DATA RECORDS Block Start
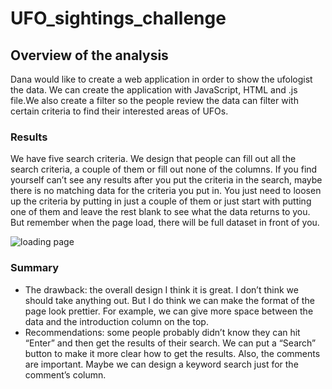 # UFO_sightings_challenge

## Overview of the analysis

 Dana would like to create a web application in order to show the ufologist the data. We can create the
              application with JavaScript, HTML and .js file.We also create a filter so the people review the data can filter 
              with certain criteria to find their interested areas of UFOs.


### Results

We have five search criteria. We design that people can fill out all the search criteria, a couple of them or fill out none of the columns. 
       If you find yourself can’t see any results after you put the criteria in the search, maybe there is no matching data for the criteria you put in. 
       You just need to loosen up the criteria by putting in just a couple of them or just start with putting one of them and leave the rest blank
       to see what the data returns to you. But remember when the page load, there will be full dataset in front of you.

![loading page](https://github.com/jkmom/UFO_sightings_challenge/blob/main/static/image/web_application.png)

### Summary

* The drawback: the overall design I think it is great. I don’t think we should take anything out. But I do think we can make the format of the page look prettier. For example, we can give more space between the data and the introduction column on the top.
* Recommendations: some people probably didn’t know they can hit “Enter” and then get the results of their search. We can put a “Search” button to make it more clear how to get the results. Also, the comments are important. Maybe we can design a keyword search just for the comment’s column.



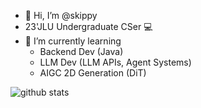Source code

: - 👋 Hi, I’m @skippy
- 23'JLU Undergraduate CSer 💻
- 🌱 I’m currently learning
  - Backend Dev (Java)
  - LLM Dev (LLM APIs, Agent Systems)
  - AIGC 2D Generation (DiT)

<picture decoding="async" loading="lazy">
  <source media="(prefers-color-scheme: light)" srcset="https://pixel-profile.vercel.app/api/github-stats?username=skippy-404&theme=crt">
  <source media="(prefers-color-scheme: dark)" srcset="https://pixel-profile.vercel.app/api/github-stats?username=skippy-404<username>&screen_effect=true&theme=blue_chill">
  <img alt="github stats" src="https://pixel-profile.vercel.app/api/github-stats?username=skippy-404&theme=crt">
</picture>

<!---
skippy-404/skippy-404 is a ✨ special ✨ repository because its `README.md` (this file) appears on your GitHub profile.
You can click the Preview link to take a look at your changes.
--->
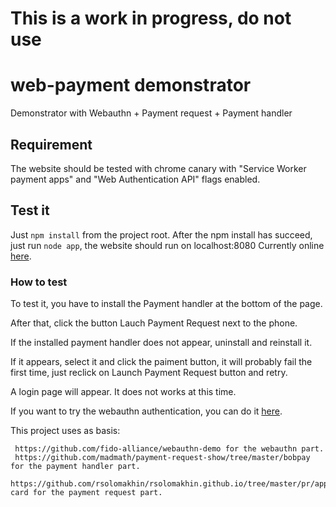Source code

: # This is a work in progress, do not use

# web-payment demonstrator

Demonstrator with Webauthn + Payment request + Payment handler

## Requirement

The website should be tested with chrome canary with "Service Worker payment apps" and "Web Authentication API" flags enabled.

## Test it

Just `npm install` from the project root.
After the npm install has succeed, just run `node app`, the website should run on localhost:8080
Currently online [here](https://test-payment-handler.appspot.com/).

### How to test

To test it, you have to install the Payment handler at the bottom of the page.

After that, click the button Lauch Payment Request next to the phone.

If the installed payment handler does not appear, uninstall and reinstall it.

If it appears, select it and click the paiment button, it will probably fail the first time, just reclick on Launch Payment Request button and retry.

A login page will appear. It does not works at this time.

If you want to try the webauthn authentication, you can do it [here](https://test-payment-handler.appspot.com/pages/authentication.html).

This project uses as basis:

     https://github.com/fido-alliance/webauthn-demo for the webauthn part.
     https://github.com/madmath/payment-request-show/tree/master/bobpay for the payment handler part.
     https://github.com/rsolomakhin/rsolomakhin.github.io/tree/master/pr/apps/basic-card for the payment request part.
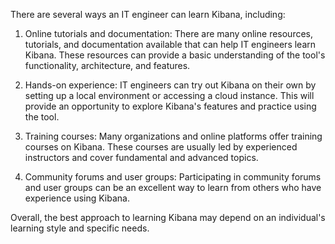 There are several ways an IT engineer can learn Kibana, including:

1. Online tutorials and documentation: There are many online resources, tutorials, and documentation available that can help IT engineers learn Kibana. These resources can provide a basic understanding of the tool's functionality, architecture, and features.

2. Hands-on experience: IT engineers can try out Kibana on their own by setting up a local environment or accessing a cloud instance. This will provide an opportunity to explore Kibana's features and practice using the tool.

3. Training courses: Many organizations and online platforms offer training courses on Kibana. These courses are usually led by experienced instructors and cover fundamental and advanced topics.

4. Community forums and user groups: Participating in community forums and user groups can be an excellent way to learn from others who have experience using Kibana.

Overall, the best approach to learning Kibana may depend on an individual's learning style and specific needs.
DATA RECORDS Block End
Make an exact copy of each line, beginning at the one containing "1. Online tutorials" and ending with the last line of the data, and of no other line.

1. Online tutorials and documentation: There are many online resources, tutorials, and documentation available that can help IT engineers learn Kibana. These resources can provide a basic understanding of the tool's functionality, architecture, and features.

2. Hands-on experience: IT engineers can try out Kibana on their own by setting up a local environment or accessing a cloud instance. This will provide an opportunity to explore Kibana's features and practice using the tool.

3. Training courses: Many organizations and online platforms offer training courses on Kibana. These courses are usually led by experienced instructors and cover fundamental and advanced topics.

4. Community forums and user groups: Participating in community forums and user groups can be an excellent way to learn from others who have experience using Kibana.

Overall, the best approach to learning Kibana may depend on an individual's learning style and specific needs.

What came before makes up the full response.